* U.S. gives additional $20 million in aid
* Appeals for other nations to follow
* Concern grows over political and security fallout
By Sue Pleming
WASHINGTON, Aug 10 (Reuters) - The United States announced an additional $20 million to help Pakistani flood victims on Tuesday amid growing concern over the political, economic and security ramifications of the disaster.
The new aid brought to $55 million the amount of funds committed by Washington so far to flood relief efforts in Pakistan, along with U.S. military helicopters that have been airlifting survivors trapped by the worst floods in 80 years.
"It is a sign of our continuing commitment as this drama continues to unfold. It is very important to note that it is not just an immediate humanitarian crisis," said senior State Department official Dan Feldman in announcing the new funds.
"This is very much a medium-to-longer term issue with food security, with the economic infrastructure and with needs that will be ongoing for many months, if not years," said Feldman.
The floods have killed about 1,600 people and affected more than 14 million more, wiping out crops and livestock in areas that were among the most unstable in Pakistan to begin with.
Hundreds of roads and bridges have been destroyed and waters have not yet crested, meaning the situation could get worse in Pakistan, a U.S. ally in fighting militants in neighboring Afghanistan.

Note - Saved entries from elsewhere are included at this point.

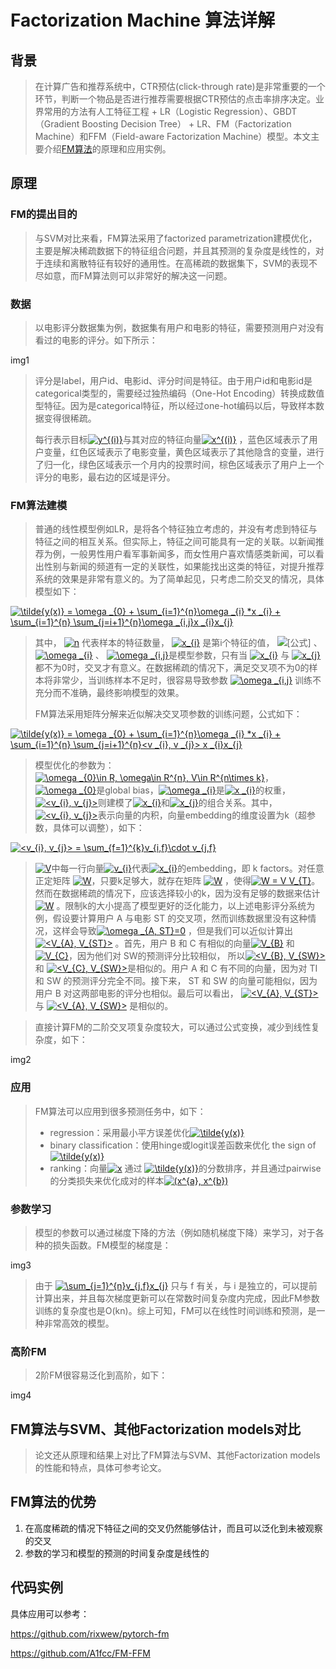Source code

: # Factorization Machine 算法详解

## 背景
> 在计算广告和推荐系统中，CTR预估(click-through rate)是非常重要的一个环节，判断一个物品是否进行推荐需要根据CTR预估的点击率排序决定。业界常用的方法有人工特征工程 + LR（Logistic Regression）、GBDT（Gradient Boosting Decision Tree） + LR、FM（Factorization Machine）和FFM（Field-aware Factorization Machine）模型。本文主要介绍[FM算法](https://www.csie.ntu.edu.tw/~b97053/paper/Rendle2010FM.pdf)的原理和应用实例。

## 原理

### FM的提出目的

> 与SVM对比来看，FM算法采用了factorized parametrization建模优化，主要是解决稀疏数据下的特征组合问题，并且其预测的复杂度是线性的，对于连续和离散特征有较好的通用性。在高稀疏的数据集下，SVM的表现不尽如意，而FM算法则可以非常好的解决这一问题。

### 数据

> 以电影评分数据集为例，数据集有用户和电影的特征，需要预测用户对没有看过的电影的评分。如下所示：

img1

> 评分是label，用户id、电影id、评分时间是特征。由于用户id和电影id是categorical类型的，需要经过独热编码（One-Hot Encoding）转换成数值型特征。因为是categorical特征，所以经过one-hot编码以后，导致样本数据变得很稀疏。
>
> 每行表示目标<a href="https://www.codecogs.com/eqnedit.php?latex=y^{(i)}" target="_blank"><img src="https://latex.codecogs.com/svg.latex?y^{(i)}" title="y^{(i)}" /></a>与其对应的特征向量<a href="https://www.codecogs.com/eqnedit.php?latex=x^{(i)}" target="_blank"><img src="https://latex.codecogs.com/svg.latex?x^{(i)}" title="x^{(i)}" /></a> ，蓝色区域表示了用户变量，红色区域表示了电影变量，黄色区域表示了其他隐含的变量，进行了归一化，绿色区域表示一个月内的投票时间，棕色区域表示了用户上一个评分的电影，最右边的区域是评分。

### FM算法建模

> 普通的线性模型例如LR，是将各个特征独立考虑的，并没有考虑到特征与特征之间的相互关系。但实际上，特征之间可能具有一定的关联。以新闻推荐为例，一般男性用户看军事新闻多，而女性用户喜欢情感类新闻，可以看出性别与新闻的频道有一定的关联性，如果能找出这类的特征，对提升推荐系统的效果是非常有意义的。为了简单起见，只考虑二阶交叉的情况，具体模型如下：

<a href="https://www.codecogs.com/eqnedit.php?latex=\tilde{y(x)}&space;=&space;\omega&space;_{0}&space;&plus;&space;\sum_{i=1}^{n}\omega&space;_{i}&space;*x&space;_{i}&space;&plus;&space;\sum_{i=1}^{n}&space;\sum_{j=i&plus;1}^{n}\omega&space;_{i,j}&space;*x&space;_{i,j}" target="_blank"><img src="https://latex.codecogs.com/svg.latex?\tilde{y(x)}&space;=&space;\omega&space;_{0}&space;&plus;&space;\sum_{i=1}^{n}\omega&space;_{i}&space;*x&space;_{i}&space;&plus;&space;\sum_{i=1}^{n}&space;\sum_{j=i&plus;1}^{n}\omega&space;_{i,j}&space;x&space;_{i}x_{j}" title="\tilde{y(x)} = \omega _{0} + \sum_{i=1}^{n}\omega _{i} *x _{i} + \sum_{i=1}^{n} \sum_{j=i+1}^{n}\omega _{i,j}x _{i}x_{j}" /></a>

> 其中， <a href="https://www.codecogs.com/eqnedit.php?latex=n" target="_blank"><img src="https://latex.codecogs.com/svg.latex?n" title="n" /></a> 代表样本的特征数量， <a href="https://www.codecogs.com/eqnedit.php?latex=x_{i}" target="_blank"><img src="https://latex.codecogs.com/svg.latex?x_{i}" title="x_{i}" /></a> 是第i个特征的值， ![[公式]](https://www.zhihu.com/equation?tex=w_%7B0+%7D) 、 <a href="https://www.codecogs.com/eqnedit.php?latex=\omega&space;_{i}" target="_blank"><img src="https://latex.codecogs.com/svg.latex?\omega&space;_{i}" title="\omega _{i}" /></a> 、 <a href="https://www.codecogs.com/eqnedit.php?latex=\omega&space;_{i,j}" target="_blank"><img src="https://latex.codecogs.com/svg.latex?\omega&space;_{i,j}" title="\omega _{i,j}" /></a>是模型参数，只有当  <a href="https://www.codecogs.com/eqnedit.php?latex=x_{i}" target="_blank"><img src="https://latex.codecogs.com/svg.latex?x_{i}" title="x_{i}" /></a>  与  <a href="https://www.codecogs.com/eqnedit.php?latex=x_{i}" target="_blank"><img src="https://latex.codecogs.com/svg.latex?x_{j}" title="x_{j}" /></a> 都不为0时，交叉才有意义。在数据稀疏的情况下，满足交叉项不为0的样本将非常少，当训练样本不足时，很容易导致参数  <a href="https://www.codecogs.com/eqnedit.php?latex=\omega&space;_{i,j}" target="_blank"><img src="https://latex.codecogs.com/svg.latex?\omega&space;_{i,j}" title="\omega _{i,j}" /></a> 训练不充分而不准确，最终影响模型的效果。
>
> FM算法采用矩阵分解来近似解决交叉项参数的训练问题，公式如下：

<a href="https://www.codecogs.com/eqnedit.php?latex=\tilde{y(x)}&space;=&space;\omega&space;_{0}&space;&plus;&space;\sum_{i=1}^{n}\omega&space;_{i}&space;*x&space;_{i}&space;&plus;&space;\sum_{i=1}^{n}&space;\sum_{j=i&plus;1}^{n}<v&space;_{i},&space;v&space;_{j}>&space;x&space;_{i}x_{j}" target="_blank"><img src="https://latex.codecogs.com/svg.latex?\tilde{y(x)}&space;=&space;\omega&space;_{0}&space;&plus;&space;\sum_{i=1}^{n}\omega&space;_{i}&space;*x&space;_{i}&space;&plus;&space;\sum_{i=1}^{n}&space;\sum_{j=i&plus;1}^{n}<v&space;_{i},&space;v&space;_{j}>&space;x&space;_{i}x_{j}" title="\tilde{y(x)} = \omega _{0} + \sum_{i=1}^{n}\omega _{i} *x _{i} + \sum_{i=1}^{n} \sum_{j=i+1}^{n}<v _{i}, v _{j}> x _{i}x_{j}" /></a>

> 模型优化的参数为：<a href="https://www.codecogs.com/eqnedit.php?latex=\omega&space;_{0}\in&space;R,&space;\omega\in&space;R^{n},&space;V\in&space;R^{n\times&space;k}" target="_blank"><img src="https://latex.codecogs.com/svg.latex?\omega&space;_{0}\in&space;R,&space;\omega\in&space;R^{n},&space;V\in&space;R^{n\times&space;k}" title="\omega _{0}\in R, \omega\in R^{n}, V\in R^{n\times k}" /></a>，<a href="https://www.codecogs.com/eqnedit.php?latex=\omega&space;_{0}" target="_blank"><img src="https://latex.codecogs.com/svg.latex?\omega&space;_{0}" title="\omega _{0}" /></a>是global bias，<a href="https://www.codecogs.com/eqnedit.php?latex=\omega&space;_{i}" target="_blank"><img src="https://latex.codecogs.com/svg.latex?\omega&space;_{i}" title="\omega _{i}" /></a>是<a href="https://www.codecogs.com/eqnedit.php?latex=x&space;_{i}" target="_blank"><img src="https://latex.codecogs.com/svg.latex?x&space;_{i}" title="x _{i}" /></a>的权重，<a href="https://www.codecogs.com/eqnedit.php?latex=<v_{i},&space;v_{j}>" target="_blank"><img src="https://latex.codecogs.com/svg.latex?<v_{i},&space;v_{j}>" title="<v_{i}, v_{j}>" /></a>则建模了<a href="https://www.codecogs.com/eqnedit.php?latex=x_{i}" target="_blank"><img src="https://latex.codecogs.com/svg.latex?x_{i}" title="x_{i}" /></a>和<a href="https://www.codecogs.com/eqnedit.php?latex=x_{j}" target="_blank"><img src="https://latex.codecogs.com/svg.latex?x_{j}" title="x_{j}" /></a>的组合关系。其中，<a href="https://www.codecogs.com/eqnedit.php?latex=<v_{i},&space;v_{j}>" target="_blank"><img src="https://latex.codecogs.com/svg.latex?<v_{i},&space;v_{j}>" title="<v_{i}, v_{j}>" /></a>表示向量的内积，向量embedding的维度设置为k（超参数，具体可以调整），如下：

<a href="https://www.codecogs.com/eqnedit.php?latex=<v_{i},&space;v_{j}>&space;=&space;\sum_{f=1}^{k}v_{i,f}\cdot&space;v_{j,f}" target="_blank"><img src="https://latex.codecogs.com/svg.latex?<v_{i},&space;v_{j}>&space;=&space;\sum_{f=1}^{k}v_{i,f}\cdot&space;v_{j,f}" title="<v_{i}, v_{j}> = \sum_{f=1}^{k}v_{i,f}\cdot v_{j,f}" /></a>

> <a href="https://www.codecogs.com/eqnedit.php?latex=V" target="_blank"><img src="https://latex.codecogs.com/svg.latex?V" title="V" /></a>中每一行向量<a href="https://www.codecogs.com/eqnedit.php?latex=v_{i}" target="_blank"><img src="https://latex.codecogs.com/svg.latex?v_{i}" title="v_{i}" /></a>代表<a href="https://www.codecogs.com/eqnedit.php?latex=x_{i}" target="_blank"><img src="https://latex.codecogs.com/svg.latex?x_{i}" title="x_{i}" /></a>的embedding，即 k factors。对任意正定矩阵 <a href="https://www.codecogs.com/eqnedit.php?latex=W" target="_blank"><img src="https://latex.codecogs.com/svg.latex?W" title="W" /></a>，只要k足够大，就存在矩阵 <a href="https://www.codecogs.com/eqnedit.php?latex=W" target="_blank"><img src="https://latex.codecogs.com/svg.latex?W" title="W" /></a> ，使得<a href="https://www.codecogs.com/eqnedit.php?latex=W&space;=&space;V&space;V_{T}" target="_blank"><img src="https://latex.codecogs.com/svg.latex?W&space;=&space;V&space;V_{T}" title="W = V V_{T}" /></a>。然而在数据稀疏的情况下，应该选择较小的k，因为没有足够的数据来估计<a href="https://www.codecogs.com/eqnedit.php?latex=W" target="_blank"><img src="https://latex.codecogs.com/svg.latex?W" title="W" /></a> 。限制k的大小提高了模型更好的泛化能力，以上述电影评分系统为例，假设要计算用户 A 与电影 ST 的交叉项，然而训练数据里没有这种情况，这样会导致<a href="https://www.codecogs.com/eqnedit.php?latex=\omega&space;_{A,&space;ST}=0" target="_blank"><img src="https://latex.codecogs.com/svg.latex?\omega&space;_{A,&space;ST}=0" title="\omega _{A, ST}=0" /></a> ，但是我们可以近似计算出<a href="https://www.codecogs.com/eqnedit.php?latex=<V_{A},&space;V_{ST}>" target="_blank"><img src="https://latex.codecogs.com/svg.latex?<V_{A},&space;V_{ST}>" title="<V_{A}, V_{ST}>" /></a> 。首先，用户 B 和 C 有相似的向量<a href="https://www.codecogs.com/eqnedit.php?latex=V_{B}" target="_blank"><img src="https://latex.codecogs.com/svg.latex?V_{B}" title="V_{B}" /></a> 和 <a href="https://www.codecogs.com/eqnedit.php?latex=V_{C}" target="_blank"><img src="https://latex.codecogs.com/svg.latex?V_{C}" title="V_{C}" /></a>，因为他们对 SW的预测评分比较相似， 所以<a href="https://www.codecogs.com/eqnedit.php?latex=<V_{B},&space;V_{SW}>" target="_blank"><img src="https://latex.codecogs.com/svg.latex?<V_{B},&space;V_{SW}>" title="<V_{B}, V_{SW}>" /></a> 和 <a href="https://www.codecogs.com/eqnedit.php?latex=<V_{C},&space;V_{SW}>" target="_blank"><img src="https://latex.codecogs.com/svg.latex?<V_{C},&space;V_{SW}>" title="<V_{C}, V_{SW}>" /></a>是相似的。用户 A 和 C 有不同的向量，因为对 TI 和 SW 的预测评分完全不同。接下来， ST 和 SW 的向量可能相似，因为用户 B 对这两部电影的评分也相似。最后可以看出， <a href="https://www.codecogs.com/eqnedit.php?latex=<V_{A},&space;V_{ST}>" target="_blank"><img src="https://latex.codecogs.com/svg.latex?<V_{A},&space;V_{ST}>" title="<V_{A}, V_{ST}>" /></a> 与 <a href="https://www.codecogs.com/eqnedit.php?latex=<V_{A},&space;V_{SW}>" target="_blank"><img src="https://latex.codecogs.com/svg.latex?<V_{A},&space;V_{SW}>" title="<V_{A}, V_{SW}>" /></a> 是相似的。

> 直接计算FM的二阶交叉项复杂度较大，可以通过公式变换，减少到线性复杂度，如下：

img2

### 应用

> FM算法可以应用到很多预测任务中，如下：
>
> - regression：采用最小平方误差优化<a href="https://www.codecogs.com/eqnedit.php?latex=\tilde{y(x)}" target="_blank"><img src="https://latex.codecogs.com/svg.latex?\tilde{y(x)}" title="\tilde{y(x)}" /></a>
> - binary classification：使用hinge或logit误差函数来优化 the sign of <a href="https://www.codecogs.com/eqnedit.php?latex=\tilde{y(x)}" target="_blank"><img src="https://latex.codecogs.com/svg.latex?\tilde{y(x)}" title="\tilde{y(x)}" /></a>
> - ranking：向量<a href="https://www.codecogs.com/eqnedit.php?latex=x" target="_blank"><img src="https://latex.codecogs.com/svg.latex?x" title="x" /></a> 通过 <a href="https://www.codecogs.com/eqnedit.php?latex=\tilde{y(x)}" target="_blank"><img src="https://latex.codecogs.com/svg.latex?\tilde{y(x)}" title="\tilde{y(x)}" /></a>的分数排序，并且通过pairwise的分类损失来优化成对的样本<a href="https://www.codecogs.com/eqnedit.php?latex=(x^{a},&space;x^{b})" target="_blank"><img src="https://latex.codecogs.com/svg.latex?(x^{a},&space;x^{b})" title="(x^{a}, x^{b})" /></a>

### 参数学习

> 模型的参数可以通过梯度下降的方法（例如随机梯度下降）来学习，对于各种的损失函数。FM模型的梯度是：

img3

> 由于 <a href="https://www.codecogs.com/eqnedit.php?latex=\sum_{j=1}^{n}v_{j,f}x_{j}" target="_blank"><img src="https://latex.codecogs.com/svg.latex?\sum_{j=1}^{n}v_{j,f}x_{j}" title="\sum_{j=1}^{n}v_{j,f}x_{j}" /></a> 只与 f 有关，与 i 是独立的，可以提前计算出来，并且每次梯度更新可以在常数时间复杂度内完成，因此FM参数训练的复杂度也是O(kn)。综上可知，FM可以在线性时间训练和预测，是一种非常高效的模型。

### 高阶FM

> 2阶FM很容易泛化到高阶，如下：

img4

## FM算法与SVM、其他Factorization models对比

> 论文还从原理和结果上对比了FM算法与SVM、其他Factorization models的性能和特点，具体可参考论文。

## FM算法的优势

1. 在高度稀疏的情况下特征之间的交叉仍然能够估计，而且可以泛化到未被观察的交叉
2. 参数的学习和模型的预测的时间复杂度是线性的

## 代码实例

具体应用可以参考：

https://github.com/rixwew/pytorch-fm

https://github.com/A1fcc/FM-FFM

There is concern that Islamist charities with links to militant groups have been seeking to fill the gap left by what many see as an inadequate response by Pakistan's government, which has been overwhelmed by the scale of the disaster.
White House spokesman Bill Burton said he hoped militants were not using the tragedy to inflict even more pain on the population.
"The concern is that every single day you have got people who are intent on creating havoc in order to disrupt democracy and harm their way of life there," said Burton. "Right now we are worried about the floods and worried about the insurgency and we are dealing with those issues as appropriate."
Pakistan, whose air force chief was in Washington on Monday, has appealed for more helicopters as well as other transport and rescue aircraft to deal with the crisis.
Pentagon spokesman Geoff Morrell said the defense department was looking into adding to the six U.S. helicopters sent from Afghanistan but this could only be done with Pakistani approval and coordination.
"We are obviously best-positioned to assist in the disaster relief and we are looking very aggressively at what other assets we are able to contribute," said Morrell.
Pakistan expert Lisa Curtis urged the administration to "pull out all the stops" and deliver as much assistance as possible if it wanted to curb the influence of militants.
"Extremist groups understand that the political fault lines are shifting and they know how to take advantage of the situation and they will remember the groups who were there in their time of need," said Curtis of the Heritage Foundation.
Adding to concerns, is frustration over how President Asif Ali Zardari has personally dealt with the floods, especially after he chose to continue a European trip despite the crisis.
U.S. officials are also scrambling to determine whether Washington's ambitious nonmilitary aid program -- amounting to $7.5 billion agreed by Congress over the next five years -- will have to be adjusted to deal with the latest emergency.